Data for the task START

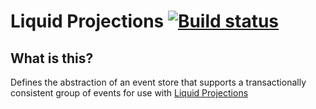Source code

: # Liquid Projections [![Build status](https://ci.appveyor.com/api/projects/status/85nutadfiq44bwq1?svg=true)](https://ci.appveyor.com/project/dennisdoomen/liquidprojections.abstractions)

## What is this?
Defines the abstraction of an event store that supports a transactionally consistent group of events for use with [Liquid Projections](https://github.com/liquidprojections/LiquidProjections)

Data for the task END
Data for the task START

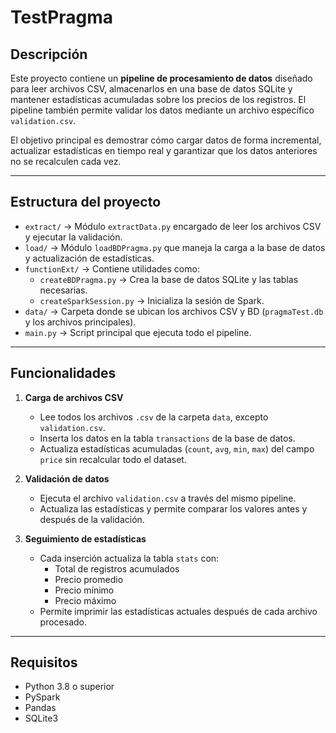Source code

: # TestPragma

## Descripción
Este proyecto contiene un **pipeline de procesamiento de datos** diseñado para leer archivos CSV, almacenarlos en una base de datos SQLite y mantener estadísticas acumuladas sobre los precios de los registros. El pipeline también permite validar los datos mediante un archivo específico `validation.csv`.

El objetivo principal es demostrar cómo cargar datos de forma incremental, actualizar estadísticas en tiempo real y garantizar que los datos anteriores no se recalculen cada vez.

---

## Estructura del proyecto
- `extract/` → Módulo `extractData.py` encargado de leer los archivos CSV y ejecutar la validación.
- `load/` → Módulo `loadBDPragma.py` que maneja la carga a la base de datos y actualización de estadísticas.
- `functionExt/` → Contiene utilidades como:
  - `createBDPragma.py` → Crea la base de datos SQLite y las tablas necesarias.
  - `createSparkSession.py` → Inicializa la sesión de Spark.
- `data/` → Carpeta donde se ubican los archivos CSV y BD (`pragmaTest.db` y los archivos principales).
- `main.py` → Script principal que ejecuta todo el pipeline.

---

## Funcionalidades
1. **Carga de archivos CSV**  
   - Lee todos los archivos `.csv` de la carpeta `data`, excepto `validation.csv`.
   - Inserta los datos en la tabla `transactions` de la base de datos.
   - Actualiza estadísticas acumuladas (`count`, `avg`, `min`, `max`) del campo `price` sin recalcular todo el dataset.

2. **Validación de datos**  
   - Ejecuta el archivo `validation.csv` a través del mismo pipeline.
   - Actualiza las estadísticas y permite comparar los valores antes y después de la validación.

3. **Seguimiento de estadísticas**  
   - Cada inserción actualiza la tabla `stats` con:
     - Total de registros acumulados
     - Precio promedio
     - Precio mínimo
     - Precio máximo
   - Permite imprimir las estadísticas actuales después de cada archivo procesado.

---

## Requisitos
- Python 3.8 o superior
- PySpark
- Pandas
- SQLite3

Data for the task END
Data for the task START

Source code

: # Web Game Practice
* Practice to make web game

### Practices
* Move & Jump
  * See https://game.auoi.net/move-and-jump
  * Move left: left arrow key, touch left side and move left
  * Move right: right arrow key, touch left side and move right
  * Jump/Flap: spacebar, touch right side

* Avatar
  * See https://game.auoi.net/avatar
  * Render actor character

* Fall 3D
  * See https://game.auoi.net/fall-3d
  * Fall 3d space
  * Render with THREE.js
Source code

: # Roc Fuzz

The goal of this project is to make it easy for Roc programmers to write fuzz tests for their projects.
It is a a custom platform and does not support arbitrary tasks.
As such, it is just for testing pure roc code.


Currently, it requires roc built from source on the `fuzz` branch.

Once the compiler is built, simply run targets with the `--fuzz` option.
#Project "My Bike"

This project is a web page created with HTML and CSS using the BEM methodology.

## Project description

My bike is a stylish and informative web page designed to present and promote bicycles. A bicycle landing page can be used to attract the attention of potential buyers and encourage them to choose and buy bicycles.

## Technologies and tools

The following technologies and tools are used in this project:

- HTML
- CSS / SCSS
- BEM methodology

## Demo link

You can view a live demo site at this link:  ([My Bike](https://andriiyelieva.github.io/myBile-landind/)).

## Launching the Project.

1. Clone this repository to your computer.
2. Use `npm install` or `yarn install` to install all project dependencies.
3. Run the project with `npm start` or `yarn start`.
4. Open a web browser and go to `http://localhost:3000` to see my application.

Data for the task END

● What needs to be done:
Transcribe each line of the data above, unaltered, from the one where "3. Run the project" appears to the one where "4. Open a web" appears, inclusive of both.

● Task answer:
3. Run the project with `npm start` or `yarn start`.
4. Open a web browser and go to `http://localhost:3000` to see my application.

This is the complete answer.